Finalmente piove sulle nostre arse campagne e boschi assetati d’acqua. Tranne un po’ di neve in alta quota erano infatti molto evidenti i segnali di siccità anche nel nostro territorio che da tempo, nel bene e nel male, aveva beneficiato di un prolungato, assolato e tiepido inverno.

Come noto le api stimolate da questo inverno mite hanno ripreso anticipatamente la covata e spingendosi al primo raccolto di polline di nocciolo la cui fioritura che ha goduto di ottime condizioni climatiche.

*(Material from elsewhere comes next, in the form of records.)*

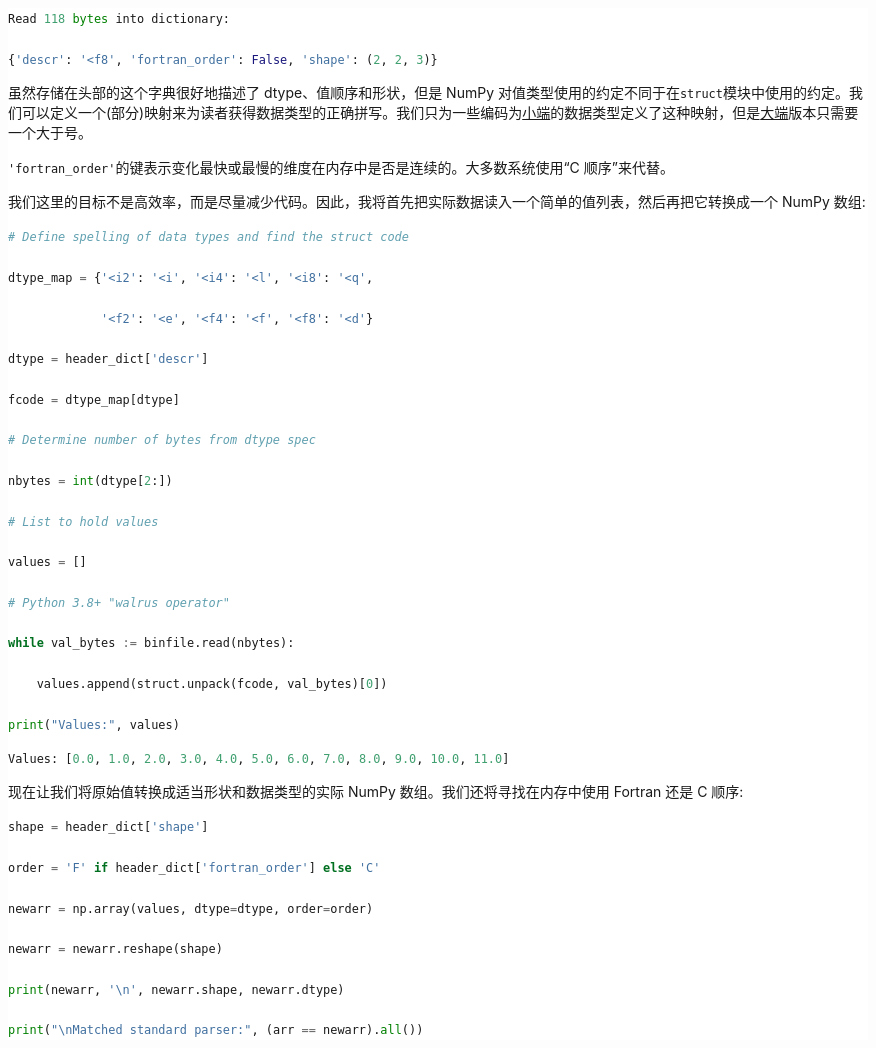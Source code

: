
 ```py
Read 118 bytes into dictionary: 

{'descr': '<f8', 'fortran_order': False, 'shape': (2, 2, 3)} 
```

虽然存储在头部的这个字典很好地描述了 dtype、值顺序和形状，但是 NumPy 对值类型使用的约定不同于在`struct`模块中使用的约定。我们可以定义一个(部分)映射来为读者获得数据类型的正确拼写。我们只为一些编码为[小端](Glossary.xhtml#_idTextAnchor071)的数据类型定义了这种映射，但是[大端](Glossary.xhtml#_idTextAnchor018)版本只需要一个大于号。

`'fortran_order'`的键表示变化最快或最慢的维度在内存中是否是连续的。大多数系统使用“C 顺序”来代替。

我们这里的目标不是高效率，而是尽量减少代码。因此，我将首先把实际数据读入一个简单的值列表，然后再把它转换成一个 NumPy 数组:

```py
# Define spelling of data types and find the struct code

dtype_map = {'<i2': '<i', '<i4': '<l', '<i8': '<q',

             '<f2': '<e', '<f4': '<f', '<f8': '<d'}

dtype = header_dict['descr']

fcode = dtype_map[dtype]

# Determine number of bytes from dtype spec

nbytes = int(dtype[2:])

# List to hold values

values = []

# Python 3.8+ "walrus operator"

while val_bytes := binfile.read(nbytes):

    values.append(struct.unpack(fcode, val_bytes)[0])

print("Values:", values) 
```

```py
Values: [0.0, 1.0, 2.0, 3.0, 4.0, 5.0, 6.0, 7.0, 8.0, 9.0, 10.0, 11.0] 
```

现在让我们将原始值转换成适当形状和数据类型的实际 NumPy 数组。我们还将寻找在内存中使用 Fortran 还是 C 顺序:

```py
shape = header_dict['shape']

order = 'F' if header_dict['fortran_order'] else 'C'

newarr = np.array(values, dtype=dtype, order=order)

newarr = newarr.reshape(shape)

print(newarr, '\n', newarr.shape, newarr.dtype)

print("\nMatched standard parser:", (arr == newarr).all()) 
```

Questa fonte proteica ha ben giovato alle nuove larve ed alle api nascenti che garantiscono ricambio delle operaie.

Ora è  appena iniziata la fioritura del  salice anch’esso molto generoso di polline, ma anche di nettare necessario per rimpinguare le scorte presenti nell’alveare. Nelle zone vocate l’Erica carnea grazie alla pioggia le api potranno raccogliere buone quantità di nettare e polline.

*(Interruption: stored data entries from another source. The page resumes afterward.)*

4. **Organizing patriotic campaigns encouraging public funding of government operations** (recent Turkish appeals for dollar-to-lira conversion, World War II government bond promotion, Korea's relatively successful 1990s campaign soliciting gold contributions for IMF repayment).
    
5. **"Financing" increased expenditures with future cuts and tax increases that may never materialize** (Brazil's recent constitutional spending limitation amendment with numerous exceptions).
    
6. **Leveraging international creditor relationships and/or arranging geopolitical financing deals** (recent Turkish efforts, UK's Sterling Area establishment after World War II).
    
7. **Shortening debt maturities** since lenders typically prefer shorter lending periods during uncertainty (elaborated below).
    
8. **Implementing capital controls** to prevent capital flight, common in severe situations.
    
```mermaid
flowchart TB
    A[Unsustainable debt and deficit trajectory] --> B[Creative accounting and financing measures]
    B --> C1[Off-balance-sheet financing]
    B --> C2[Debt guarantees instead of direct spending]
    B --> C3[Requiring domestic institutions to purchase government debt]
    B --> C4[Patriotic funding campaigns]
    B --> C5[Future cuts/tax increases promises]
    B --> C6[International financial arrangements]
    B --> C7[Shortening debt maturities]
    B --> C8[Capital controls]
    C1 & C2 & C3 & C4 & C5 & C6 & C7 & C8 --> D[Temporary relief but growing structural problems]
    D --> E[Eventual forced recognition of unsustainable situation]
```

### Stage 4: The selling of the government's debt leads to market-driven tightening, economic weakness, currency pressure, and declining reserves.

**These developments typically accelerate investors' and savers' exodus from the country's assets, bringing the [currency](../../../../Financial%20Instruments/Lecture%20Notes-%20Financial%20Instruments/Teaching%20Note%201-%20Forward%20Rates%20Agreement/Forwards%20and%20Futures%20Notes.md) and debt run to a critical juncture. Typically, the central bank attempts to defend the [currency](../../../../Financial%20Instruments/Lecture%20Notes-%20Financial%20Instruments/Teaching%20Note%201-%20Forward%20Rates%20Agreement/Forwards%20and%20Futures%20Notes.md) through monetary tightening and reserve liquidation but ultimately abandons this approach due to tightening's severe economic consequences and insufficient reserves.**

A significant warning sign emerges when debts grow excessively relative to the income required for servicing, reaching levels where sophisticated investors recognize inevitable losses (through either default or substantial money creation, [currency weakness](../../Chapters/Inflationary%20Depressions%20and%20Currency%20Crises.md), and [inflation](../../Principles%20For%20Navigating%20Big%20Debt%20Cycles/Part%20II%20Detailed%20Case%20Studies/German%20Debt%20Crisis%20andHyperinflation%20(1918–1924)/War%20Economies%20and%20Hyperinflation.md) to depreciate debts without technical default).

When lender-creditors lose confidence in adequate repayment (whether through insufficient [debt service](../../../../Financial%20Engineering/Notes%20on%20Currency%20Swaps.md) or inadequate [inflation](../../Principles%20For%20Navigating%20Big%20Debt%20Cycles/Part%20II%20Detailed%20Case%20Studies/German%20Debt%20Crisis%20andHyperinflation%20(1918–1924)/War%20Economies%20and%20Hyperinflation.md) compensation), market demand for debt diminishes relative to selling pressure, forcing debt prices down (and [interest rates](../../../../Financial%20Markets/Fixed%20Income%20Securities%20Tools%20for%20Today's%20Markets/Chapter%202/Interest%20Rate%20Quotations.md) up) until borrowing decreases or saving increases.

Viste le temperature anomale e come consigliato, è fondamentale aver eseguito nelle settimane scorse una prima visita veloce del nido e ristretto le api sui favi effettivamente occupati tra 2 diaframmi isolanti, verificando le scorte presenti (attenzione al miele cristallizzato di edera) ai lati della covata e ove necessario integrato con favi di miele ai lati  o candito sopra il glomere.